Source texts of formatted documents
▶
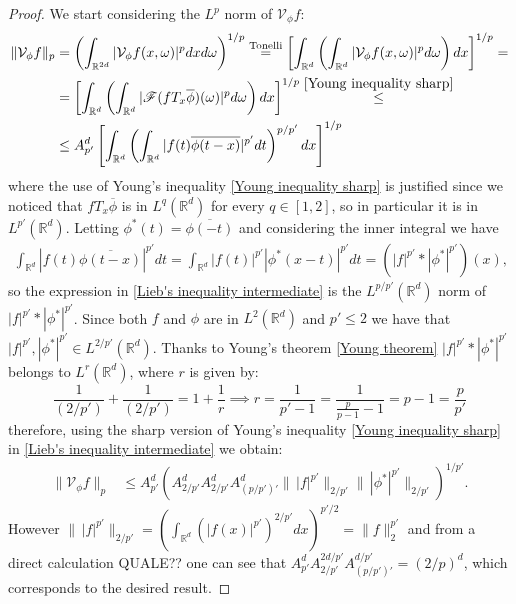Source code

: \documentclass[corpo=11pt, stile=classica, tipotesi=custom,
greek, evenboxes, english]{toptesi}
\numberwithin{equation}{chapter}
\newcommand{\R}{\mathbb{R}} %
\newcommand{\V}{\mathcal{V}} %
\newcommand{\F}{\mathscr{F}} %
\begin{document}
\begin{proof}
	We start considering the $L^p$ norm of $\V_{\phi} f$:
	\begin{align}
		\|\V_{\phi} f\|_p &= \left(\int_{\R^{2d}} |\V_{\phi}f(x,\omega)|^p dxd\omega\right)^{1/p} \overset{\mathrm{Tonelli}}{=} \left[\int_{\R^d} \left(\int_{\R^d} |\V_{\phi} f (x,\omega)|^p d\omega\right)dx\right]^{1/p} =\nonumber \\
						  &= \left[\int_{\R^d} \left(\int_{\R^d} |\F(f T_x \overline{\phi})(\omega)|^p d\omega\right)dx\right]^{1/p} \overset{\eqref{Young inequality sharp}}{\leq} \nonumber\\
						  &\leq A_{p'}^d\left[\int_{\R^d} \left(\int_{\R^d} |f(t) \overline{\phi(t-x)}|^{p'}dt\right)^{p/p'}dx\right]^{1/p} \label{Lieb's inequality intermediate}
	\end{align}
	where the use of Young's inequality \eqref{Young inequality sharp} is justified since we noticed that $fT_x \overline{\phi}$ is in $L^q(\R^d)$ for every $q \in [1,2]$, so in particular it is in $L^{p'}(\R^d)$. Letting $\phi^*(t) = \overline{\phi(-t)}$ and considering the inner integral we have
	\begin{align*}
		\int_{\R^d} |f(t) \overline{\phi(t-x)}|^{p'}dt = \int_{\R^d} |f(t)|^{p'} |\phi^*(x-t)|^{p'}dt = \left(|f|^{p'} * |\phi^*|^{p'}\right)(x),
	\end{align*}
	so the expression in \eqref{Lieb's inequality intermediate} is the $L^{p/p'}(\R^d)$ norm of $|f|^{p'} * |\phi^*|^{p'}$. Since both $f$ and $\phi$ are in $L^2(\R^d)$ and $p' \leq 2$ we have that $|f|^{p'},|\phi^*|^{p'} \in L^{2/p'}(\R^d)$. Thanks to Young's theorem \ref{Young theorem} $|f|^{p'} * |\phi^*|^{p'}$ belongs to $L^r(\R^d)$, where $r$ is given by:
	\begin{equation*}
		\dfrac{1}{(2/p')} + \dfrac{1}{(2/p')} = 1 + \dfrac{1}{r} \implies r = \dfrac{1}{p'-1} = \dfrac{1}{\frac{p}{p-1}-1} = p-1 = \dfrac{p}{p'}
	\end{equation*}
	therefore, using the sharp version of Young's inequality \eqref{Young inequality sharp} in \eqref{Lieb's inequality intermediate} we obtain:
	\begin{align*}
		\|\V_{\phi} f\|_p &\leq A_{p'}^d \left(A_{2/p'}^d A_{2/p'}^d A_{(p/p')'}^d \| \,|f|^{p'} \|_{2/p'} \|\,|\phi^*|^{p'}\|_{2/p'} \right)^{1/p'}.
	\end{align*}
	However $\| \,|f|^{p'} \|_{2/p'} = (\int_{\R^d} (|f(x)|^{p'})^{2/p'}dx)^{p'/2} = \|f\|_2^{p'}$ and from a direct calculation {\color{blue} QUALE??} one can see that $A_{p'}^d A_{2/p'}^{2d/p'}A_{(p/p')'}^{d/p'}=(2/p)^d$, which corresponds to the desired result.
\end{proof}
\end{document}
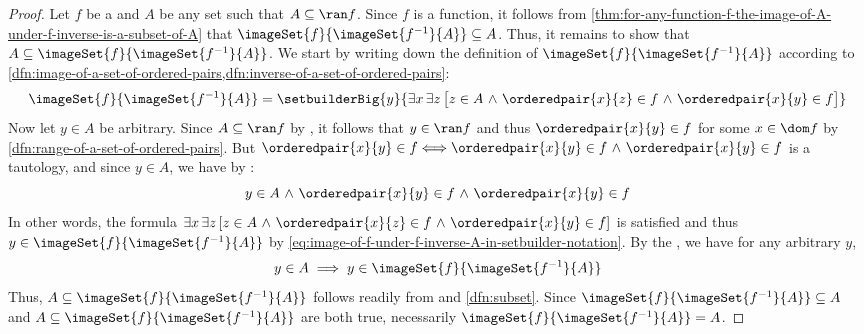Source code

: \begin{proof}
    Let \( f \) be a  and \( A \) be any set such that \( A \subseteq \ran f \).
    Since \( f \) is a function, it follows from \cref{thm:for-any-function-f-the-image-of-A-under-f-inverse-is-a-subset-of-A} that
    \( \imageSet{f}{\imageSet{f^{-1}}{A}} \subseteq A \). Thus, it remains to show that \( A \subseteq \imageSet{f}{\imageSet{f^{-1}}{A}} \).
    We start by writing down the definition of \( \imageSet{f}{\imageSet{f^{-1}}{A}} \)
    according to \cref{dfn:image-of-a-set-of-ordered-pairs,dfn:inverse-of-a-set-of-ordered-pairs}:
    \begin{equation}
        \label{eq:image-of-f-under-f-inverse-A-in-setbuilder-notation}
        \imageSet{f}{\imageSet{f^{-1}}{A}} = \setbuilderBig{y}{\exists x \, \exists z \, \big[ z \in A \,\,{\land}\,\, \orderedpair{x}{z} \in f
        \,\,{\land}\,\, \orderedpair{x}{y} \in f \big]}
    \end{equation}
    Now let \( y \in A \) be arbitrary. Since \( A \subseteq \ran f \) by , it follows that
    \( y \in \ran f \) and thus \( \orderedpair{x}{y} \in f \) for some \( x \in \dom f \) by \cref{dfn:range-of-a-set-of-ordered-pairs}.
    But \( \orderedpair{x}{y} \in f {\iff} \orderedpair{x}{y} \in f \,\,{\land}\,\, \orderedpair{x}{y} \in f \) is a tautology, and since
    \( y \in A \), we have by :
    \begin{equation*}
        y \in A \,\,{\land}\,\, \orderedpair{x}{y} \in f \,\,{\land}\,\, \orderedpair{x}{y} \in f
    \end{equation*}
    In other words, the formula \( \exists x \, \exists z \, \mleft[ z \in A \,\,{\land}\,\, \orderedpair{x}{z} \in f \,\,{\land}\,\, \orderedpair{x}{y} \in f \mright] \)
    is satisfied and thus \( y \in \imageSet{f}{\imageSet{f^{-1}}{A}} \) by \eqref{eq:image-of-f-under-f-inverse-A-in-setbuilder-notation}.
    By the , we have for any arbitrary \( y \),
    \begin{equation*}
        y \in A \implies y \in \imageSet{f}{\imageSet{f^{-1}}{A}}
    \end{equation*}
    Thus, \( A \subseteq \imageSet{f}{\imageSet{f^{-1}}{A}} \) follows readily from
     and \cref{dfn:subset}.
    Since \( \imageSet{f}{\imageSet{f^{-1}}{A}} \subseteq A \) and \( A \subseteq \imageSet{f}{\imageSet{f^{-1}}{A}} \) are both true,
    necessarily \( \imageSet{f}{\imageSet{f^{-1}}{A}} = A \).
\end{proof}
◀
▶
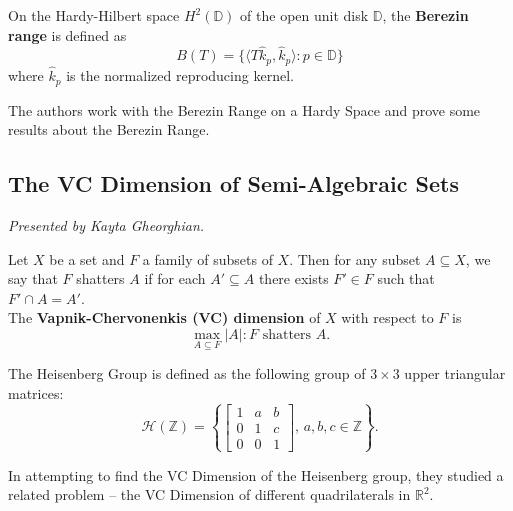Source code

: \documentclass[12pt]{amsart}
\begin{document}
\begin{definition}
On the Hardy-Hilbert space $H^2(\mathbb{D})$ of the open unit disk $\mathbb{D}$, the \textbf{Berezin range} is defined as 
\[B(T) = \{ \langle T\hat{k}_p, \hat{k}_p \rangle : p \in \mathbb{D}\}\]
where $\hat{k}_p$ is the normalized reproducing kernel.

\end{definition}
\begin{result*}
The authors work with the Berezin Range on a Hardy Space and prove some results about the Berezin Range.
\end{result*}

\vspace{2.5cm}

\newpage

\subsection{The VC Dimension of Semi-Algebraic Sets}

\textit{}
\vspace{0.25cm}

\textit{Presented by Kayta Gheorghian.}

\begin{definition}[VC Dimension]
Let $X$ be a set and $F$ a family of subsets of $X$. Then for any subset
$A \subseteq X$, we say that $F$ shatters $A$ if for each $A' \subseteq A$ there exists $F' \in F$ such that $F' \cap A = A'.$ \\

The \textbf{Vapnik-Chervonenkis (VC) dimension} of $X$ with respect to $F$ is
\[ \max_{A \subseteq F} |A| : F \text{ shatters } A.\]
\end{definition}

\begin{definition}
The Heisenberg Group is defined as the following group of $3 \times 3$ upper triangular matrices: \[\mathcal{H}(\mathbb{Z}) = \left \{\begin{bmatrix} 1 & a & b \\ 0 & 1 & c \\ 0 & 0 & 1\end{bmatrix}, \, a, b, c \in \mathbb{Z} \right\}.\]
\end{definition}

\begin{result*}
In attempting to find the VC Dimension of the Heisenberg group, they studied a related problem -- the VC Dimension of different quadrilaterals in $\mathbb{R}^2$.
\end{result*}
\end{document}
◀
▶
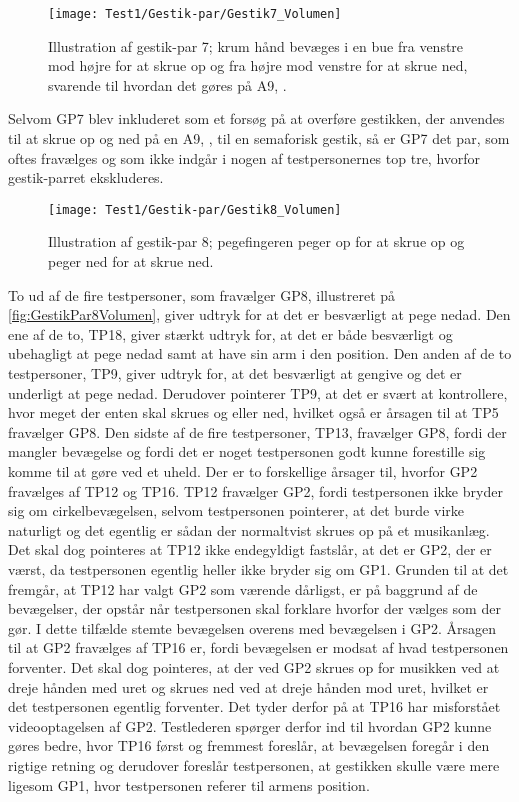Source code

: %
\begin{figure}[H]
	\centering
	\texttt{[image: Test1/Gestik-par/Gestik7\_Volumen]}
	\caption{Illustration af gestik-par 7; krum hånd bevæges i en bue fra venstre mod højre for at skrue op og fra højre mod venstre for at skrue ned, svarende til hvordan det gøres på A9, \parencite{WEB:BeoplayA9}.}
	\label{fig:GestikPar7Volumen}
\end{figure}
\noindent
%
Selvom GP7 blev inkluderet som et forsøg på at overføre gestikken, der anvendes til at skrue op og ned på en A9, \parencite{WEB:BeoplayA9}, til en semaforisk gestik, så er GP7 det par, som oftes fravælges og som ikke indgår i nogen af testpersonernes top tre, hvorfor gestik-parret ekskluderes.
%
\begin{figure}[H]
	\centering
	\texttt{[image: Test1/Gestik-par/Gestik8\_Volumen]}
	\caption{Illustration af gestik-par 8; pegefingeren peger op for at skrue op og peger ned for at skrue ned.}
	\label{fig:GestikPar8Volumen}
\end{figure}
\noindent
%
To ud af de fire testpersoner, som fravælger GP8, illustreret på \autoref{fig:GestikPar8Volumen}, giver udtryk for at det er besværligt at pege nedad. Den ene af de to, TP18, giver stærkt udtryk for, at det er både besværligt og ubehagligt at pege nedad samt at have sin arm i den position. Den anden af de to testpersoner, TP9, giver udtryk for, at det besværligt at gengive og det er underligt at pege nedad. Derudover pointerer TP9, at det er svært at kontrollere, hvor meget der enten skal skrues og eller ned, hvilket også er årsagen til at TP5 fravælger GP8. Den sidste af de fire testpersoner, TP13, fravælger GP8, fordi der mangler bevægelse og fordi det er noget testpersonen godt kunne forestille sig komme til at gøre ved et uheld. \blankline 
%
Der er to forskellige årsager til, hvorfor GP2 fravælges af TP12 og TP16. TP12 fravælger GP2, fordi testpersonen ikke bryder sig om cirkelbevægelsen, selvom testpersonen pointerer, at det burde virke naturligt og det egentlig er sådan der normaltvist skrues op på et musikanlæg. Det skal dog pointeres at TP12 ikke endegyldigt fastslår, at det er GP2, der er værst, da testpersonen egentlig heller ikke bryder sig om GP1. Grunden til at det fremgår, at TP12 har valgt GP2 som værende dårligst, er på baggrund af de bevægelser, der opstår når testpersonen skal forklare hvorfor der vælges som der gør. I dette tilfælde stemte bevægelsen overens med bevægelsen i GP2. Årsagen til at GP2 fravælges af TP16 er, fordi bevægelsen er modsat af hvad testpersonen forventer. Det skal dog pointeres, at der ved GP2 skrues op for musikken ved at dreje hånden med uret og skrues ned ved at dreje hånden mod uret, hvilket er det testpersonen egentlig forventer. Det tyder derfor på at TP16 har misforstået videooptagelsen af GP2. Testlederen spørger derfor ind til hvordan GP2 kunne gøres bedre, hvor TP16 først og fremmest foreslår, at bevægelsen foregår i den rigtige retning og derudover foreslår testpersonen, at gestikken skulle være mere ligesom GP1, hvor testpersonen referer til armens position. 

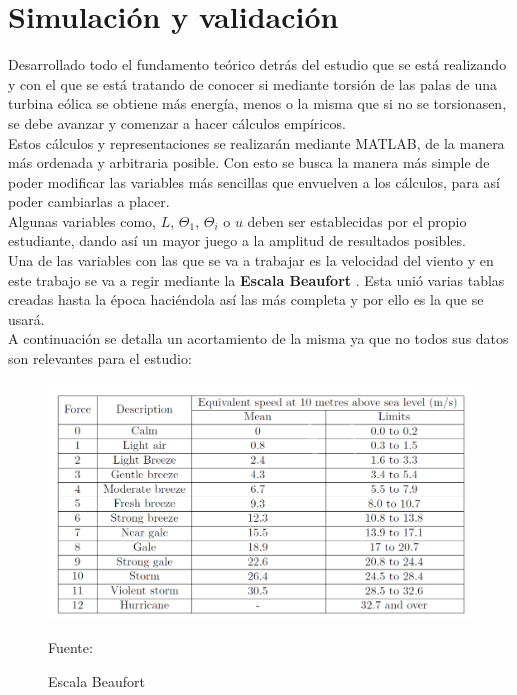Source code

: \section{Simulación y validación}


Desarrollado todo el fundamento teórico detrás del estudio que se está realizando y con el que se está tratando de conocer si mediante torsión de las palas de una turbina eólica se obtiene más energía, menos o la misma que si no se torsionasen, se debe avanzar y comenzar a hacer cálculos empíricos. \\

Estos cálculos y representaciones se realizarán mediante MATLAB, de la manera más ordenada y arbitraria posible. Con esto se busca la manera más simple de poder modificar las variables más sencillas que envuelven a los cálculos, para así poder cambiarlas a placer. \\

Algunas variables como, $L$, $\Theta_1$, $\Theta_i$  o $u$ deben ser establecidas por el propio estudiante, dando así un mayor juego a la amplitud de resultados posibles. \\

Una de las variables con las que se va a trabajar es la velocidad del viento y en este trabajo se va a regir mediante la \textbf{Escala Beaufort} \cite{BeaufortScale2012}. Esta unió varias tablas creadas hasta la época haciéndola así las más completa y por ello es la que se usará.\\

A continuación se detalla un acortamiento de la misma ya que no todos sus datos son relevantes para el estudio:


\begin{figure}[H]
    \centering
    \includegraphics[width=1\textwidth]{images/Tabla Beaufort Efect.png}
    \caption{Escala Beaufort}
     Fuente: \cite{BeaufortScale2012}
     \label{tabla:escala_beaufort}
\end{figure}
◀
What are the lines, exactly as written above, from the line with "tautology, and since" to the line with "By the , we", both included? Output only those.

**Solution:**
    But \( \orderedpair{x}{y} \in f {\iff} \orderedpair{x}{y} \in f \,\,{\land}\,\, \orderedpair{x}{y} \in f \) is a tautology, and since
    \( y \in A \), we have by :
    \begin{equation*}
        y \in A \,\,{\land}\,\, \orderedpair{x}{y} \in f \,\,{\land}\,\, \orderedpair{x}{y} \in f
    \end{equation*}
    In other words, the formula \( \exists x \, \exists z \, \mleft[ z \in A \,\,{\land}\,\, \orderedpair{x}{z} \in f \,\,{\land}\,\, \orderedpair{x}{y} \in f \mright] \)
    is satisfied and thus \( y \in \imageSet{f}{\imageSet{f^{-1}}{A}} \) by \eqref{eq:image-of-f-under-f-inverse-A-in-setbuilder-notation}.
    By the , we have for any arbitrary \( y \),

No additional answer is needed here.